I went to the auction specifically for the jointer and my limit was $400. It looked bad with all the rust so I thought I might be able to get it. They started the bidding at $5. Someone bid $7.50 and then I bid $10. Guess $12.50 was too much for that guy. I was shaking walking to my truck after.


----------



## bobasaurus

Crap that is a nice deal on that jointer and the derusting job looks great. I'll remember this for a rusty tool someday. How did you get such a heavy machine home?


----------



## Grumpymike

$10 for an 8" joiner?? not only do you suck, you double suck!!!
It's a good thing that you didn't fill out your profile with your home town, 'cause I'd hunt you down, and rub your head, so that I would have such good fortune.


----------



## jonah

Where do people hear about these magical auctions?
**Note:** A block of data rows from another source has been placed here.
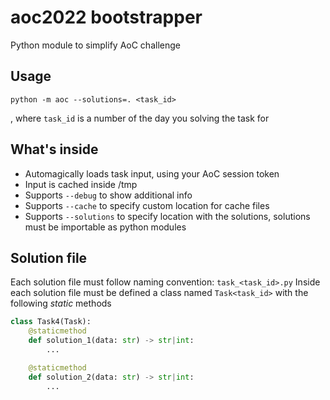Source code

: # aoc2022 bootstrapper

Python module to simplify AoC challenge

## Usage
```shell
python -m aoc --solutions=. <task_id>
```
, where `task_id` is a number of the day you solving the task for

## What's inside
- Automagically loads task input, using your AoC session token
- Input is cached inside /tmp
- Supports `--debug` to show additional info
- Supports `--cache` to specify custom location for cache files
- Supports `--solutions` to specify location with the solutions, solutions must be importable as python modules

## Solution file
Each solution file must follow naming convention: `task_<task_id>.py`
Inside each solution file must be defined a class named `Task<task_id>` with the following *static* methods
```py
class Task4(Task):
    @staticmethod
    def solution_1(data: str) -> str|int:
        ...

    @staticmethod
    def solution_2(data: str) -> str|int:
        ...
```

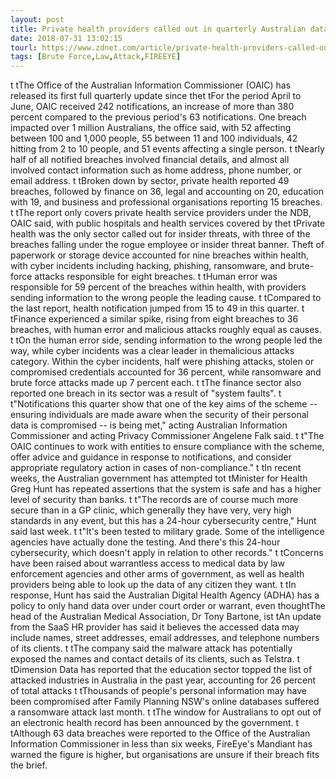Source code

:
 ```yaml
---
layout: post
title: Private health providers called out in quarterly Australian data breach report
date: 2018-07-31 13:02:15
tourl: https://www.zdnet.com/article/private-health-providers-called-out-in-quarterly-australian-data-breach-report/
tags: [Brute Force,Law,Attack,FIREEYE]
---
```

 t tThe Office of the Australian Information Commissioner (OAIC) has released its first full quarterly update since thet tFor the period April to June, OAIC received 242 notifications, an increase of more than 380 percent compared to the previous period's 63 notifications. One breach impacted over 1 million Australians, the office said, with 52 affecting between 100 and 1,000 people, 55 between 11 and 100 individuals, 42 hitting from 2 to 10 people, and 51 events affecting a single person. t tNearly half of all notified breaches involved financial details, and almost all involved contact information such as home address, phone number, or email address. t tBroken down by sector, private health reported 49 breaches, followed by finance on 36, legal and accounting on 20, education with 19, and business and professional organisations reporting 15 breaches. t tThe report only covers private health service providers under the NDB, OAIC said, with public hospitals and health services covered by thet tPrivate health was the only sector called out for insider threats, with three of the breaches falling under the rogue employee or insider threat banner. Theft of paperwork or storage device accounted for nine breaches within health, with cyber incidents including hacking, phishing, ransomware, and brute-force attacks responsible for eight breaches. t tHuman error was responsible for 59 percent of the breaches within health, with providers sending information to the wrong people the leading cause. t tCompared to the last report, health notification jumped from 15 to 49 in this quarter. t tFinance experienced a similar spike, rising from eight breaches to 36 breaches, with human error and malicious attacks roughly equal as causes. t tOn the human error side, sending information to the wrong people led the way, while cyber incidents was a clear leader in themalicious attacks category. Within the cyber incidents, half were phishing attacks, stolen or compromised credentials accounted for 36 percent, while ransomware and brute force attacks made up 7 percent each. t tThe finance sector also reported one breach in its sector was a result of "system faults". t t"Notifications this quarter show that one of the key aims of the scheme -- ensuring individuals are made aware when the security of their personal data is compromised -- is being met," acting Australian Information Commissioner and acting Privacy Commissioner Angelene Falk said. t t"The OAIC continues to work with entities to ensure compliance with the scheme, offer advice and guidance in response to notifications, and consider appropriate regulatory action in cases of non-compliance." t tIn recent weeks, the Australian government has attempted tot tMinister for Health Greg Hunt has repeated assertions that the system is safe and has a higher level of security than banks. t t"The records are of course much more secure than in a GP clinic, which generally they have very, very high standards in any event, but this has a 24-hour cybersecurity centre," Hunt said last week. t t"It's been tested to military grade. Some of the intelligence agencies have actually done the testing. And there's this 24-hour cybersecurity, which doesn't apply in relation to other records." t tConcerns have been raised about warrantless access to medical data by law enforcement agencies and other arms of government, as well as health providers being able to look up the data of any citizen they want. t tIn response, Hunt has said the Australian Digital Health Agency (ADHA) has a policy to only hand data over under court order or warrant, even thoughtThe head of the Australian Medical Association, Dr Tony Bartone, ist tAn update from the SaaS HR provider has said it believes the accessed data may include names, street addresses, email addresses, and telephone numbers of its clients. t tThe company said the malware attack has potentially exposed the names and contact details of its clients, such as Telstra. t tDimension Data has reported that the education sector topped the list of attacked industries in Australia in the past year, accounting for 26 percent of total attacks t tThousands of people's personal information may have been compromised after Family Planning NSW's online databases suffered a ransomware attack last month. t tThe window for Australians to opt out of an electronic health record has been announced by the government. t tAlthough 63 data breaches were reported to the Office of the Australian Information Commissioner in less than six weeks, FireEye's Mandiant has warned the figure is higher, but organisations are unsure if their breach fits the brief.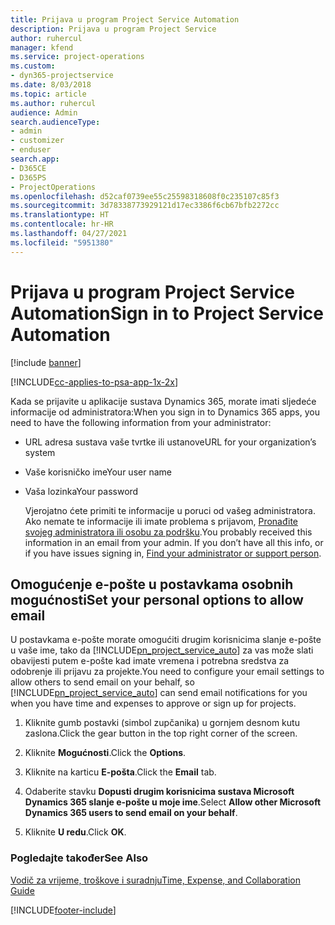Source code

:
 ```yaml
---
title: Prijava u program Project Service Automation
description: Prijava u program Project Service
author: ruhercul
manager: kfend
ms.service: project-operations
ms.custom:
- dyn365-projectservice
ms.date: 8/03/2018
ms.topic: article
ms.author: ruhercul
audience: Admin
search.audienceType:
- admin
- customizer
- enduser
search.app:
- D365CE
- D365PS
- ProjectOperations
ms.openlocfilehash: d52caf0739ee55c25598318608f0c235107c85f3
ms.sourcegitcommit: 3d78338773929121d17ec3386f6cb67bfb2272cc
ms.translationtype: HT
ms.contentlocale: hr-HR
ms.lasthandoff: 04/27/2021
ms.locfileid: "5951380"
---
```

# <a name="sign-in-to-project-service-automation"></a><span data-ttu-id="7399c-103">Prijava u program Project Service Automation</span><span class="sxs-lookup"><span data-stu-id="7399c-103">Sign in to Project Service Automation</span></span>

[!include [banner](../includes/psa-now-project-operations.md)]

[!INCLUDE[cc-applies-to-psa-app-1x-2x](../includes/cc-applies-to-psa-app-1x-2x.md)]

<span data-ttu-id="7399c-104">Kada se prijavite u aplikacije sustava Dynamics 365, morate imati sljedeće informacije od administratora:</span><span class="sxs-lookup"><span data-stu-id="7399c-104">When you sign in to Dynamics 365 apps, you need to have the following information from your administrator:</span></span>  
  
- <span data-ttu-id="7399c-105">URL adresa sustava vaše tvrtke ili ustanove</span><span class="sxs-lookup"><span data-stu-id="7399c-105">URL for your organization’s system</span></span>  
  
- <span data-ttu-id="7399c-106">Vaše korisničko ime</span><span class="sxs-lookup"><span data-stu-id="7399c-106">Your user name</span></span>  
  
- <span data-ttu-id="7399c-107">Vaša lozinka</span><span class="sxs-lookup"><span data-stu-id="7399c-107">Your password</span></span>  
  
  <span data-ttu-id="7399c-108">Vjerojatno ćete primiti te informacije u poruci od vašeg administratora. Ako nemate te informacije ili imate problema s prijavom, [Pronađite svojeg administratora ili osobu za podršku](/dynamics365/customerengagement/on-premises/basics/find-administrator-support).</span><span class="sxs-lookup"><span data-stu-id="7399c-108">You probably received this information in an email from your admin. If you don’t have all this info, or if you have issues signing in, [Find your administrator or support person](/dynamics365/customerengagement/on-premises/basics/find-administrator-support).</span></span>  
  
## <a name="set-your-personal-options-to-allow-email"></a><span data-ttu-id="7399c-109">Omogućenje e-pošte u postavkama osobnih mogućnosti</span><span class="sxs-lookup"><span data-stu-id="7399c-109">Set your personal options to allow email</span></span>  
 <span data-ttu-id="7399c-110">U postavkama e-pošte morate omogućiti drugim korisnicima slanje e-pošte u vaše ime, tako da [!INCLUDE[pn_project_service_auto](../includes/pn-project-service-auto.md)] za vas može slati obavijesti putem e-pošte kad imate vremena i potrebna sredstva za odobrenje ili prijavu za projekte.</span><span class="sxs-lookup"><span data-stu-id="7399c-110">You need to configure your email settings to allow others to send email on your behalf, so [!INCLUDE[pn_project_service_auto](../includes/pn-project-service-auto.md)] can send email notifications for you when you have time and expenses to approve or sign up for projects.</span></span>  
  
1.  <span data-ttu-id="7399c-111">Kliknite gumb postavki (simbol zupčanika) u gornjem desnom kutu zaslona.</span><span class="sxs-lookup"><span data-stu-id="7399c-111">Click the gear button in the top right corner of the screen.</span></span>  
  
2.  <span data-ttu-id="7399c-112">Kliknite **Mogućnosti**.</span><span class="sxs-lookup"><span data-stu-id="7399c-112">Click the **Options**.</span></span>  
  
3.  <span data-ttu-id="7399c-113">Kliknite na karticu **E-pošta**.</span><span class="sxs-lookup"><span data-stu-id="7399c-113">Click the **Email** tab.</span></span>  
  
4.  <span data-ttu-id="7399c-114">Odaberite stavku **Dopusti drugim korisnicima sustava Microsoft Dynamics 365 slanje e-pošte u moje ime**.</span><span class="sxs-lookup"><span data-stu-id="7399c-114">Select **Allow other Microsoft Dynamics 365 users to send email on your behalf**.</span></span>  
  
5.  <span data-ttu-id="7399c-115">Kliknite **U redu**.</span><span class="sxs-lookup"><span data-stu-id="7399c-115">Click **OK**.</span></span>  
  
### <a name="see-also"></a><span data-ttu-id="7399c-116">Pogledajte također</span><span class="sxs-lookup"><span data-stu-id="7399c-116">See Also</span></span>  
 [<span data-ttu-id="7399c-117">Vodič za vrijeme, troškove i suradnju</span><span class="sxs-lookup"><span data-stu-id="7399c-117">Time, Expense, and Collaboration Guide</span></span>](../psa/time-expense-collaboration-guide.md)


[!INCLUDE[footer-include](../includes/footer-banner.md)]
Sheesh.

Nice to know there's another option besides my standard evapo-rust and electrolysis.


----------



## playingwithmywood

dang what else was at the auction since you had some budget left


----------



## TheFridge

> Wait … $10 for the jointer?
> 
> You are the king of suck for that. I would have licked the rust off for a $10 dj-20.
> 
> - chrisstef


I would've licked other things for that price.


----------



## CO_Goose

Wow. Just Wow.

That jointer should last you the rest of your life. Great score


----------



## fivecodys

Wow! That is the best find I have seen.
Good you!


----------



## JoeinGa

Suckage, much, you have !
.
.


----------



## Burgels

I'll give you $20 for it. Lol!


----------



## JohnChung

I have used this rust remover and it works really well


----------



## Racer2007

> I ll give you $20 for it. Lol!
> 
> - Shane


I will go $40 , and I don't care how far I have to drive.


----------



## Racer2007

> Wait … $10 for the jointer?
> 
> You are the king of suck for that. I would have licked the rust off for a $10 dj-20.
> 
> - chrisstef


All Hail The King . 
But how much did you have to pay them to help you load it ?


----------



## smitdog

My mind is officially blown…
That has to be a woodworking auction steal of the century! I wonder if the owner had used some Krud Kutter first what kind of price it would have taken! Thanks for the tip on the Kutter, I'll have to try some of that out. I'd take a bath in that stuff for a $10 DJ-20!


----------



## 01ntrain

WOW! At first, I thought you meant that you paid $10 for two bottles of the stuff(Krud Kutter) then you clarified! I guess I'm gonna have to start finding some auctions…..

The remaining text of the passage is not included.